▶ [WORK INSTRUCTIONS]: The answer should be an exact copy of the lines from the line with "- Twitter: [@twitterhandle](https://twitter.com/SKopsap)" through the last line of the entries, and no other lines.

▶ [MATERIAL TO PROCESS]:
* * *

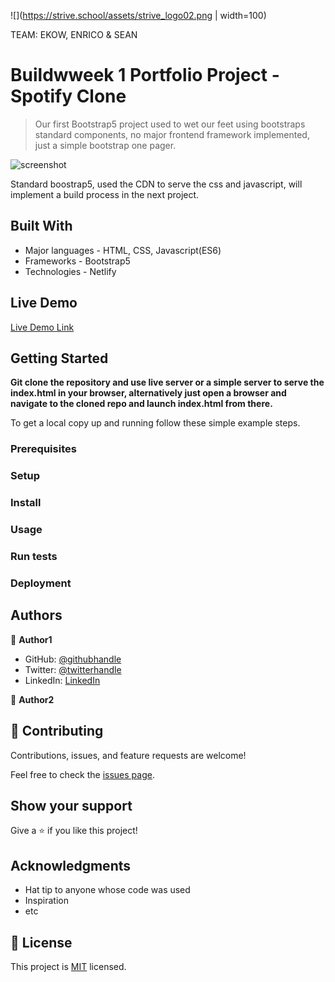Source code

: ![](https://strive.school/assets/strive_logo02.png | width=100)

TEAM: EKOW, ENRICO & SEAN

# Buildwweek 1 Portfolio Project - Spotify Clone

> Our first Bootstrap5 project used to wet our feet using bootstraps standard components, no major frontend framework implemented, just a simple bootstrap one pager.

![screenshot](./strive-m2-d2-netlify-app.png)

Standard boostrap5, used the CDN to serve the css and javascript, will implement a build process in the next project.

## Built With

- Major languages - HTML, CSS, Javascript(ES6)
- Frameworks - Bootstrap5
- Technologies - Netlify

## Live Demo

[Live Demo Link](https://strive-m2-d10-benchmark-gogcom.netlify.app/)

## Getting Started

**Git clone the repository and use live server or a simple server to serve the index.html in your browser, alternatively just open a browser and navigate to the cloned repo and launch index.html from there.**

To get a local copy up and running follow these simple example steps.

### Prerequisites

### Setup

### Install

### Usage

### Run tests

### Deployment

## Authors

👤 **Author1**

- GitHub: [@githubhandle](https://github.com/SKopsap)
- Twitter: [@twitterhandle](https://twitter.com/SKopsap)
- LinkedIn: [LinkedIn](https://linkedin.com/seanknowlesmd)

👤 **Author2**

## 🤝 Contributing

Contributions, issues, and feature requests are welcome!

Feel free to check the [issues page](issues/).

## Show your support

Give a ⭐️ if you like this project!

## Acknowledgments

- Hat tip to anyone whose code was used
- Inspiration
- etc

## 📝 License

This project is [MIT](lic.url) licensed.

* * *

▶ [THE ANSWER]:
- Twitter: [@twitterhandle](https://twitter.com/SKopsap)
- LinkedIn: [LinkedIn](https://linkedin.com/seanknowlesmd)

👤 **Author2**

## 🤝 Contributing

Contributions, issues, and feature requests are welcome!

Feel free to check the [issues page](issues/).

## Show your support

Give a ⭐️ if you like this project!

## Acknowledgments

- Hat tip to anyone whose code was used
- Inspiration
- etc

## 📝 License

This project is [MIT](lic.url) licensed.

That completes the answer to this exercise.